Lernapparat

Maschinelles Lernen Lernen

Geometric Intuition on Improved Wasserstein GANs

April 13, 2017

Recently, Gulrajani et al published Improved Training of Wasserstein GANs. It adds a relaxed constraint to the original Wasserstein GAN discriminator training objective described by Arjovsky et al. We take a geometric look at why it is important.

Before I start, I can heartily recommend Alex Irpan's read-through of Arjovsky et al.'s Wasserstein GAN article.

My intuition why Wasserstein distance is great

The original Wasserstein GAN paper observed that the $W_1$ Wasserstein metric on a space of probability distributions can be a very useful loss criterion for GAN training.

To me, the number one intuitive property that makes the Wasserstein family of metrics attractive is that is differentiates between locality of deviations between different measures. Consider the three distributions in Figure 1. What are their distances?

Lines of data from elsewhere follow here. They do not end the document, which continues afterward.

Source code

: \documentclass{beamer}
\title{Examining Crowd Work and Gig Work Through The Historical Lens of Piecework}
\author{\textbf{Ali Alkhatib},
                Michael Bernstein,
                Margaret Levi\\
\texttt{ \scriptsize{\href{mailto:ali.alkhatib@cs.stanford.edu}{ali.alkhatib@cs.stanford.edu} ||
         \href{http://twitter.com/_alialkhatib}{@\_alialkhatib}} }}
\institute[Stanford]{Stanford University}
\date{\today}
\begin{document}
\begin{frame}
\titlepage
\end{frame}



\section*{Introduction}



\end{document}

Histograms of three distributions.
Figure 1: Histograms of three distributions. What is the distance between them?

The Kullback-Leibler divergence and the total variation essentially consider only the height of the bars for each category. Thus all three distributions seem equally far apart. If we put the four classes on the for points $1,...,4$ on the real line and use the distance function, we expect the distributions for A and B to be closer than B and C and that A and C are the farthest apart. The Wasserstein metric achieves just that by considering a metric (more generally a cost function) on the metric space on which the probability measures are defined.

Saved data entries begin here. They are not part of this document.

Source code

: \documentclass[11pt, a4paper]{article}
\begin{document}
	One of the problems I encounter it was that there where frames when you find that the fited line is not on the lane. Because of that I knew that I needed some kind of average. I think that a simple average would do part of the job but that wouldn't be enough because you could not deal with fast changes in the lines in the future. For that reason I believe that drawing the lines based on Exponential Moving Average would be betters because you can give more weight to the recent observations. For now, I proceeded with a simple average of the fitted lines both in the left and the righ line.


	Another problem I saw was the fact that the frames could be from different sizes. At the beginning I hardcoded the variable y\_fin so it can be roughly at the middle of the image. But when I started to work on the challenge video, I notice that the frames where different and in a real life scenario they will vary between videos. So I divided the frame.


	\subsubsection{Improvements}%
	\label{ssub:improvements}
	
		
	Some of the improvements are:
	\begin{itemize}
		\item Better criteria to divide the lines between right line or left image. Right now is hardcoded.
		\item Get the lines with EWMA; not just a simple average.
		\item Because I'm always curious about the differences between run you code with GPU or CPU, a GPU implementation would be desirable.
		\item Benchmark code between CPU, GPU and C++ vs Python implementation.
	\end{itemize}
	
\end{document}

Another way to look at this is that if you have a distribution on $X$, for example $X \subset \mathbb{R}^n$ and you apply a small distortion, i.e. a transformation $T : X \rightarrow X$ that is with $|x-T(x)|$ small, the Wasserstein distance between the original measure and the push-forward (the "distorted" probability distribution) will be small: $W_1(p, T_\# p) = \int |x-T(x)| dp(x)$. Thus the Wasserstein distance considers interior variations (on the $x$-es) rather than exterior variations (on the $p(x)$-es) like Kullback-Leibler or Total Variation. In this sense, the Wasserstein distance captures a sense of closeness that other metrics cannot see (think of a distorted image that we can easly match with the original, but expressing that in a distance function is hard).

For some applications we may need both. One way might be the unnormalized distance presented in Frogner et. al. Learning with a Wasserstein loss, but to me this is still a bit open (and my experience with implementing the Wasserstein loss is that it seemed rather unstable on single precision).

Intuition on what is improved

The Improved Training article has a neat description of experiments to illustrate the imperfectness of the gradient clipping method to achieve a Lipschitz bound. But what went wrong?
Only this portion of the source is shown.